# Heisenberg's Uncertainty Principle

1. May 26, 2014

### BOAS

Hello,

i'm solving some quite simple problems using the uncertainty principle, but I don't have access to the solutions and I really don't have a feel for what a 'sensible' answer is... When finding the minimum uncertainty in velocity, I end up with things greater than the speed of light, so I want to check i'm not making an error somewhere.

1. The problem statement, all variables and given/known data

Suppose that an electron is trapped in a small region and the uncertainty in it's position is $10^{-15}$m. What is the minimum uncertainty in the particles momentum?

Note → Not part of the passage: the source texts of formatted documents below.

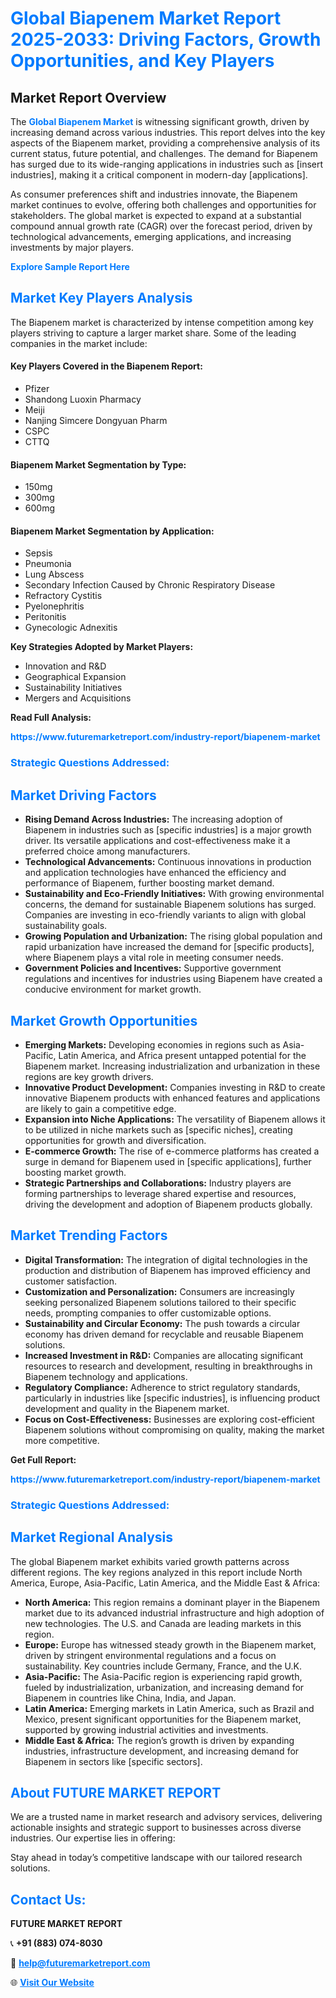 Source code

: <h1 style="color: #007BFF;">Global Biapenem Market Report 2025-2033: Driving Factors, Growth Opportunities, and Key Players</h1>

<section id="overview">
<h2>Market Report Overview</h2>
<p>The <a href="https://www.futuremarketreport.com/industry-report/biapenem-market" style="color: #007BFF; text-decoration: none;"><strong>Global Biapenem Market</strong></a> is witnessing significant growth, driven by increasing demand across various industries. This report delves into the key aspects of the Biapenem market, providing a comprehensive analysis of its current status, future potential, and challenges. The demand for Biapenem has surged due to its wide-ranging applications in industries such as [insert industries], making it a critical component in modern-day [applications].</p>
<p>As consumer preferences shift and industries innovate, the Biapenem market continues to evolve, offering both challenges and opportunities for stakeholders. The global market is expected to expand at a substantial compound annual growth rate (CAGR) over the forecast period, driven by technological advancements, emerging applications, and increasing investments by major players.</p>
</section>

<section id="overview">
<p><a href="https://www.futuremarketreport.com/request-sample/reportId=78200" style="color: #007BFF; text-decoration: none;"><strong>Explore Sample Report Here</strong></a></p>
</section>

<section id="key-players">
<h2 style="color: #007BFF;">Market Key Players Analysis</h2>
<p>The Biapenem market is characterized by intense competition among key players striving to capture a larger market share. Some of the leading companies in the market include:</p>
<h4>Key Players Covered in the Biapenem Report:</h4>
<ul><li>Pfizer</li><li>Shandong Luoxin Pharmacy</li><li>Meiji</li><li>Nanjing Simcere Dongyuan Pharm</li><li>CSPC</li><li>CTTQ</li></ul>
<h4>Biapenem Market Segmentation by Type:</h4>
<ul><li>150mg</li><li>300mg</li><li>600mg</li></ul>

<h4>Biapenem Market Segmentation by Application:</h4>
<ul><li>Sepsis</li><li>Pneumonia</li><li>Lung Abscess</li><li>Secondary Infection Caused by Chronic Respiratory Disease</li><li>Refractory Cystitis</li><li>Pyelonephritis</li><li>Peritonitis</li><li>Gynecologic Adnexitis</li></ul>
<p><strong>Key Strategies Adopted by Market Players:</strong></p>
<ul>
<li>Innovation and R&D</li>
<li>Geographical Expansion</li>
<li>Sustainability Initiatives</li>
<li>Mergers and Acquisitions</li>
</ul>
</section>

<section>
<p><strong>Read Full Analysis: </strong></p><a href="https://www.futuremarketreport.com/industry-report/biapenem-market" style="color: #007BFF; text-decoration: none;"><strong>https://www.futuremarketreport.com/industry-report/biapenem-market</strong></a>
<h3 style="color: #007BFF;">Strategic Questions Addressed:</h3>
</section>

<section id="driving-factors">
<h2 style="color: #007BFF;">Market Driving Factors</h2>
<ul>
<li><strong>Rising Demand Across Industries:</strong> The increasing adoption of Biapenem in industries such as [specific industries] is a major growth driver. Its versatile applications and cost-effectiveness make it a preferred choice among manufacturers.</li>
<li><strong>Technological Advancements:</strong> Continuous innovations in production and application technologies have enhanced the efficiency and performance of Biapenem, further boosting market demand.</li>
<li><strong>Sustainability and Eco-Friendly Initiatives:</strong> With growing environmental concerns, the demand for sustainable Biapenem solutions has surged. Companies are investing in eco-friendly variants to align with global sustainability goals.</li>
<li><strong>Growing Population and Urbanization:</strong> The rising global population and rapid urbanization have increased the demand for [specific products], where Biapenem plays a vital role in meeting consumer needs.</li>
<li><strong>Government Policies and Incentives:</strong> Supportive government regulations and incentives for industries using Biapenem have created a conducive environment for market growth.</li>
</ul>
</section>

<section id="growth-opportunities">
<h2 style="color: #007BFF;">Market Growth Opportunities</h2>
<ul>
<li><strong>Emerging Markets:</strong> Developing economies in regions such as Asia-Pacific, Latin America, and Africa present untapped potential for the Biapenem market. Increasing industrialization and urbanization in these regions are key growth drivers.</li>
<li><strong>Innovative Product Development:</strong> Companies investing in R&D to create innovative Biapenem products with enhanced features and applications are likely to gain a competitive edge.</li>
<li><strong>Expansion into Niche Applications:</strong> The versatility of Biapenem allows it to be utilized in niche markets such as [specific niches], creating opportunities for growth and diversification.</li>
<li><strong>E-commerce Growth:</strong> The rise of e-commerce platforms has created a surge in demand for Biapenem used in [specific applications], further boosting market growth.</li>
<li><strong>Strategic Partnerships and Collaborations:</strong> Industry players are forming partnerships to leverage shared expertise and resources, driving the development and adoption of Biapenem products globally.</li>
</ul>
</section>

<section id="trending-factors">
<h2 style="color: #007BFF;">Market Trending Factors</h2>
<ul>
<li><strong>Digital Transformation:</strong> The integration of digital technologies in the production and distribution of Biapenem has improved efficiency and customer satisfaction.</li>
<li><strong>Customization and Personalization:</strong> Consumers are increasingly seeking personalized Biapenem solutions tailored to their specific needs, prompting companies to offer customizable options.</li>
<li><strong>Sustainability and Circular Economy:</strong> The push towards a circular economy has driven demand for recyclable and reusable Biapenem solutions.</li>
<li><strong>Increased Investment in R&D:</strong> Companies are allocating significant resources to research and development, resulting in breakthroughs in Biapenem technology and applications.</li>
<li><strong>Regulatory Compliance:</strong> Adherence to strict regulatory standards, particularly in industries like [specific industries], is influencing product development and quality in the Biapenem market.</li>
<li><strong>Focus on Cost-Effectiveness:</strong> Businesses are exploring cost-efficient Biapenem solutions without compromising on quality, making the market more competitive.</li>
</ul>
</section>

<section>
<p><strong>Get Full Report: </strong></p><a href="https://www.futuremarketreport.com/industry-report/biapenem-market" style="color: #007BFF; text-decoration: none;"><strong>https://www.futuremarketreport.com/industry-report/biapenem-market</strong></a>
<h3 style="color: #007BFF;">Strategic Questions Addressed:</h3>
</section>


<section id="regional-analysis">
<h2 style="color: #007BFF;">Market Regional Analysis</h2>
<p>The global Biapenem market exhibits varied growth patterns across different regions. The key regions analyzed in this report include North America, Europe, Asia-Pacific, Latin America, and the Middle East & Africa:</p>
<ul>
<li><strong>North America:</strong> This region remains a dominant player in the Biapenem market due to its advanced industrial infrastructure and high adoption of new technologies. The U.S. and Canada are leading markets in this region.</li>
<li><strong>Europe:</strong> Europe has witnessed steady growth in the Biapenem market, driven by stringent environmental regulations and a focus on sustainability. Key countries include Germany, France, and the U.K.</li>
<li><strong>Asia-Pacific:</strong> The Asia-Pacific region is experiencing rapid growth, fueled by industrialization, urbanization, and increasing demand for Biapenem in countries like China, India, and Japan.</li>
<li><strong>Latin America:</strong> Emerging markets in Latin America, such as Brazil and Mexico, present significant opportunities for the Biapenem market, supported by growing industrial activities and investments.</li>
<li><strong>Middle East & Africa:</strong> The region’s growth is driven by expanding industries, infrastructure development, and increasing demand for Biapenem in sectors like [specific sectors].</li>
</ul>
</section>

<footer>
<h2 style="color: #007BFF;">About FUTURE MARKET REPORT</h2>
<p>We are a trusted name in market research and advisory services, delivering actionable insights and strategic support to businesses across diverse industries. Our expertise lies in offering:</p>

<p>Stay ahead in today’s competitive landscape with our tailored research solutions.</p>

<h2 style="color: #007BFF;">Contact Us:</h2>
<p><strong>FUTURE MARKET REPORT</strong></p>
<p>📞 <strong>+91 (883) 074-8030</strong></p>
<p>📧 <strong><a href="mailto:help@futuremarketreport.com" style="color: #007BFF;">help@futuremarketreport.com</a></strong></p>
<p>🌐 <strong><a href="https://www.futuremarketreport.com/" style="color: #007BFF;">Visit Our Website</a></strong></p>
</footer>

What uncertainty in the electrons velocity does this correspond to?

2. Relevant equations

3. The attempt at a solution

$(\Delta y)(\Delta p_{y}) \geq \frac{h}{4 \pi}$

Since we're dealing the minimum uncertainty, we can equate the two.

$(\Delta p_{y}) = \frac{h}{4 \pi (\Delta y)}$ = 5.27 x 10-20 kgms-1

$p = mv$

$\Delta p_{y} = m (\Delta v_{y})$

$\Delta v_{y} = \frac{\Delta p_{y}}{m}$ = 5.79 x 1010 ms-1

This answer just seems absurd, maybe it's a consequence of the accuracy we know the electrons position to, but like I said I have no way of checking what a sensible answer is.

So, have I gone wrong somewhere?

Thanks for any help you can give.

2. May 26, 2014

### dauto

Your mistake is to use the formula p = mv which is the non-relativistic formula. Try using p = γmv, where γ = (1 - v2/c2)-1/2.

3. May 26, 2014

### BOAS

Aha! Thanks, I was looking at an old example from my notes but evidently it was intended to show why the heisenberg uncertainty principle is negligible at the macroscopic level of a ping pong ball.